Money

All-time favorite Debt Investment in India

The Best Dept option in India

Public Provident Fund, popularly known as PPF is all time favorite investment for many retail investors. It is popular amongst the investors since its launch. PPF is considered as the best tax-effective investment vehicle for long term wealth creation. PPF investment is backed by Government so returns and principal are sovereign guaranteed. PPF is one investment vehicle that falls under the Exempt-Exempt-Exempt (EEE) category. This, in other words, means that all deposits made in the PPF are deductible under Section 80C of the Income Tax Act. Yearly interest earned on the account is tax-free and the accumulated amount is also exempt from tax at the time of withdrawal.

  • Essential Features of PPF account.

1. PPF is a 15-year deposit account. The account can be continued after completion of 15yrs for further blocks of 5 yrs. Once the account is continued without contribution for more than a year, the option cannot be changed.

2. A person can hold only one PPF account in their name except for an account in the name of a minor child to whom he or she is a guardian. A joint account cannot be opened however nomination facility is available.

3. The minimum amount that needs to be deposited is Rs 500 per year. The maximum limit is Rs 150000. Subscription should be in multiples of 5 and can be paid in a lump sum or in installment not exceeding 12 in a financial year. Penalties apply if the minimum deposit is not made in a financial year.

4. The account can be opened with just Rs 100. Annual investments above Rs 1.5 lakh will not earn interest and will not be eligible for tax saving.

5. The deposit into a PPF account can be made either by way of cash, cheque, Demand Draft or through an online fund transfer.

6. Interest is calculated on the lowest balance available in the account between 5th of the month and the last day of the month. So it is advisable to deposit in PPF account on or before 5th of every month.

7. The current interest rate is 8% from 1st April 2019 that is compounded annually. The Finance Ministry announced the rate of interest of PPF account on a quarterly basis. The total interest in the year is added back to PPF only at the year-end. Interest is accumulated and not paid out.

8. Since PPF is backed by the Indian government, it offers guaranteed, risk­-free returns as well as complete capital protection. The element of risk involved in holding a PPF account is minimal.

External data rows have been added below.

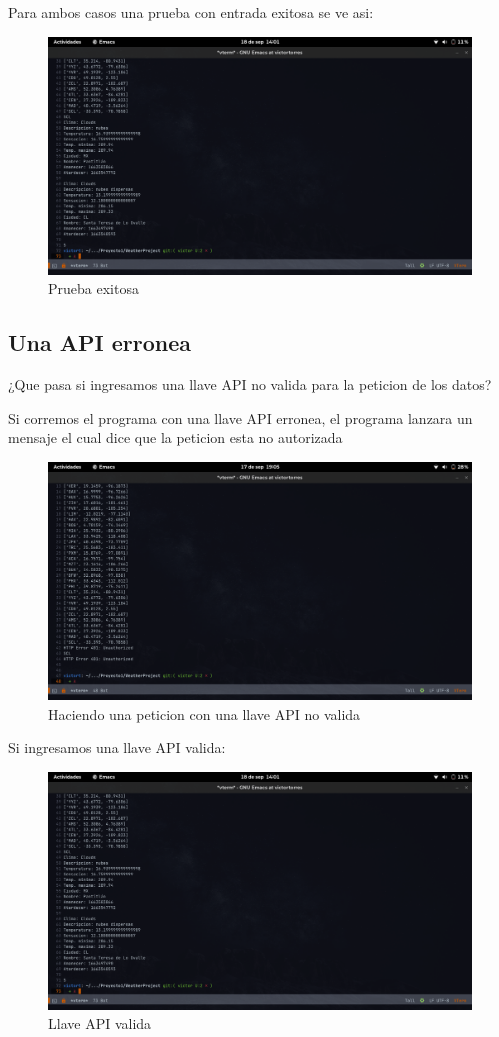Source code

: \documentclass[12pt]{article}
\begin{document}
Para ambos casos una prueba con entrada exitosa se ve asi:
\begin{figure}[ht]
  \centering
  \includegraphics[scale=0.3]{figures/pruebaBuena}
  \caption{Prueba exitosa}
\end{figure}

\subsection{Una API erronea}
¿Que pasa si ingresamos una llave API no valida para la peticion de los datos?

Si corremos el programa con una llave API erronea, el programa lanzara un mensaje el cual dice que la peticion esta no autorizada
\begin{figure}[ht]
  \centering
  \includegraphics[scale=0.3]{figures/apiMal}
  \caption{Haciendo una peticion con una llave API no valida}
\end{figure}

Si ingresamos una llave API valida:
\begin{figure}[ht]
  \centering
  \includegraphics[scale=0.3]{figures/pruebaBuena}
  \caption{Llave API valida}
\end{figure}
\end{document}
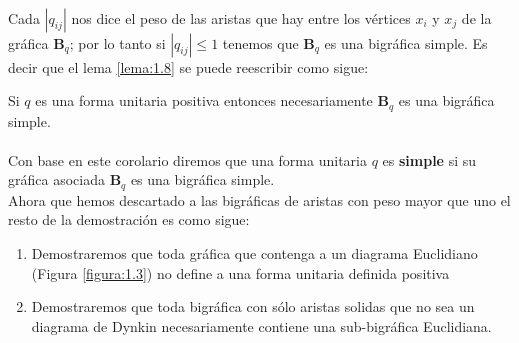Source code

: \paragraph{}
Cada $|q_{ij}|$ nos dice el peso de las aristas que hay entre los vértices $x_{i}$ y $x_{j}$ de la gráfica $\textbf{B}_{q}$; por lo tanto si $|q_{ij}| \leq 1$ tenemos que $\textbf{B}_{q}$ es una bigráfica simple. Es decir que el lema \ref{lema:1.8} se puede reescribir como sigue:

\begin{corollary}
Si $q$ es una forma unitaria positiva entonces necesariamente $\textbf{B}_{q}$ es una bigráfica simple.
\label{corolario:1.9}
\end{corollary}

\paragraph{}
Con base en este corolario diremos que una forma unitaria $q$ es \textbf{simple} si su gráfica asociada $\textbf{B}_{q}$ es una bigráfica simple.\\
Ahora que hemos descartado a las bigráficas de aristas con peso mayor que uno el resto de la demostración es como sigue:

\begin{enumerate}
    \item Demostraremos que toda gráfica que contenga a un diagrama Euclidiano (Figura \ref{figura:1.3}) no define a una forma unitaria definida positiva
    \item Demostraremos que toda bigráfica con sólo aristas solidas que no sea un diagrama de Dynkin necesariamente contiene una sub-bigráfica Euclidiana.
\end{enumerate}

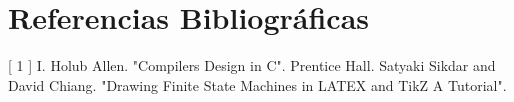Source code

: \section{Referencias Bibliográficas}

[ 1 ] I. Holub Allen. "Compilers Design in C". Prentice Hall. \hfill \break \break
[ 2 ] Satyaki Sikdar and David Chiang. "Drawing Finite State Machines in LATEX and TikZ A Tutorial".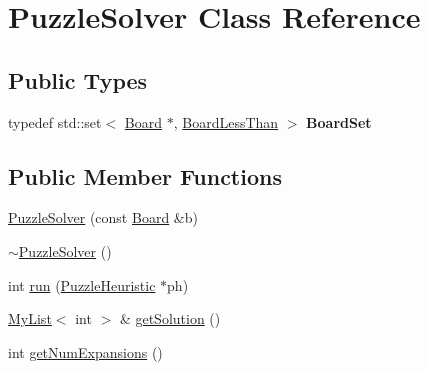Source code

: \hypertarget{classPuzzleSolver}{\section{\-Puzzle\-Solver \-Class \-Reference}
\label{classPuzzleSolver}
}
\subsection*{\-Public \-Types}
\begin{DoxyCompactItemize}
\item 
\hypertarget{classPuzzleSolver_aa48b4706b55ceb5077a859794bc12ed7}{typedef std\-::set$<$ \hyperlink{classBoard}{\-Board} \*
$\ast$, \hyperlink{structBoardLessThan}{\-Board\-Less\-Than} $>$ {\bfseries \-Board\-Set}}\label{classPuzzleSolver_aa48b4706b55ceb5077a859794bc12ed7}

\end{DoxyCompactItemize}
\subsection*{\-Public \-Member \-Functions}
\begin{DoxyCompactItemize}
\item 
\hyperlink{classPuzzleSolver_a70e86dbac90a3c6567598cb02fc523f2}{\-Puzzle\-Solver} (const \hyperlink{classBoard}{\-Board} \&b)
\item 
\hyperlink{classPuzzleSolver_adcc789feca768f7d468f6ca8806f75a3}{$\sim$\-Puzzle\-Solver} ()
\item 
int \hyperlink{classPuzzleSolver_a99e867d21204e8958f0bdfbcbbd01c5f}{run} (\hyperlink{classPuzzleHeuristic}{\-Puzzle\-Heuristic} $\ast$ph)
\item 
\hyperlink{classMyList}{\-My\-List}$<$ int $>$ \& \hyperlink{classPuzzleSolver_af33dd521433789d5dbd9476144f53928}{get\-Solution} ()
\item 
int \hyperlink{classPuzzleSolver_a2aa96aa4631d4a4b295fddf49e5dd9f7}{get\-Num\-Expansions} ()
\end{DoxyCompactItemize}


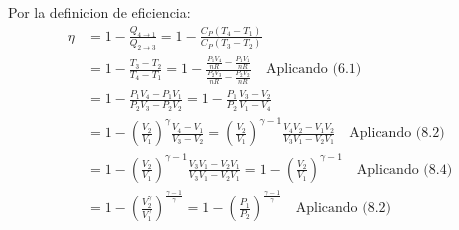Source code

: \documentclass[a4paper]{article}
\begin{document}
\begin{answer}[Punto 8]
        Por la definicion de eficiencia:
        \begin{align*}
            \eta &= 1 - \frac{Q_{4\rightarrow 1}}{Q_{2\rightarrow 3}} = 1 - \frac{C_P (T_4 - T_1)}{C_P (T_3 - T_2)}\\
            &= 1 - \frac{T_3 - T_2}{T_4 - T_1} = 1 - \frac{\frac{P_1 V_4}{nR} - \frac{P_1 V_1}{nR}}{\frac{P_2 V_3}{nR}  -\frac{P_2 V_2}{nR}} \quad \text{Aplicando (6.1)}\\
            &= 1 - \frac{P_1V_4 -P_1 V_1 }{P_2 V_3 - P_2 V_2} = 1 - \frac{P_1}{P_2} \frac{V_3 - V_2}{V_1 - V_4}\\
            &= 1 - \left( \frac{V_2}{V_1} \right)^{\gamma} \frac{V_4 - V_1}{V_3 - V_2} = \left( \frac{V_2}{V_1} \right)^{\gamma-1} \frac{V_4V_2 - V_1V_2}{V_3V_1 - V_2V_1}  \quad \text{Aplicando (8.2)}\\
            &= 1 - \left( \frac{V_2}{V_1} \right)^{\gamma-1} \frac{ V_3 V_1 - V_2 V_1}{V_3 V_1 - V_2 V_1} = 1 - \left( \frac{V_2}{V_1} \right)^{\gamma-1} \quad \text{Aplicando (8.4)}\\
            &= 1 - \left( \frac{V_2^\gamma}{V_1^\gamma} \right)^{\frac{\gamma-1}{\gamma}} = 1 - \left( \frac{P_1}{P_2} \right)^{\frac{\gamma-1}{\gamma}} \quad \text{Aplicando (8.2)}\\
        \end{align*}
    \end{answer}
    
\end{document}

9. In the event of the death of the account holder during the term of the scheme, the balance in the account shall be paid to the nominee or to the legal heir if the account does not have a nomination.

10. A PPF account is not subject to the attachment (seizure of the account by Court order) under any decree of a court.

Instituted in 1968, the objective of the PPF account is to provide a long term retirement planning to the investors. It can be opened in a designated post office or a bank branch. It can also be opened online with few banks. One is allowed to transfer a PPF account from a post office to a bank or vice versa. A person of any age can open a PPF account; even those with an EPF account can open one.

  • How to open a PPF account?

A PPF account can be opened in designated bank branches of SBI and its subsidiaries and as well as ICICI Bank, Axis Bank, HDFC Bank, Bank of Baroda, Central Bank of India, Bank of India (BOI), IDBI, Central Bank of India, Punjab National Bank, Indian Overseas Bank, and few others. It can also be opened in the post office too.

  • Following are the documents required to open a PPF account :

(i) PPF Account opening form, available at the bank branch or the Indian Post portal.

(ii) ID proof that includes any of the following:

a) PAN card

b) Driving license

c) Voter ID card

d) Passport

e) Aadhaar Proof

For online applications, there are separate procedures for all the banks but the basic documentation and submission of application remains the same.

(iii) Address proof, from any of the following:

a) Telephone bill

b) Electricity bill

c) Ration card

d) Aadhaar Card

(iv) Two current passport size photographs

(v) Pay-in-slip at the bank branch to transfer the amount to your PPF account, or a signed cheque in favor of your PPF account.

(vi) For a minor, a birth certificate may also be required as an age proof

Please note that all documents have to be self-attested, and originals have to be taken while opening the account.

  • Withdrawal options: available from the PPF account.

1. One withdrawal in a financial year is permissible from the seventh financial year.

2. Maximum withdrawal can be 50% of the balance at the end of the fourth year or the immediately preceding year, whichever is lower.

3. Premature closure of the PPF account is allowed in cases such as serious aliment, education of children and such. This shall be permitted with a penalty of a 1% reduction in interest payable on the whole deposit and only on the deposit that has completed 5 years from the date of opening.

  • Loan facility on PPF account

Account holders can avail of a loan facility in the 4th to a 6th year out of the amount standing to the credit in the account between the 3rd financial year to the 5th financial year.

Conclusion

PPF suits those investors who do not want volatility in returns akin to the equity asset class. It is for non-salaried people who are not eligible for retirals benefits. Self-employed professionals such as doctors, architects, and chartered accountants should use it to build the debt portion of their retirement nest egg. It is one of the best option available in the debt category for retirement planning. It is a long term investment avenue and with the disciplinary approach, an investor can create long term wealth easily.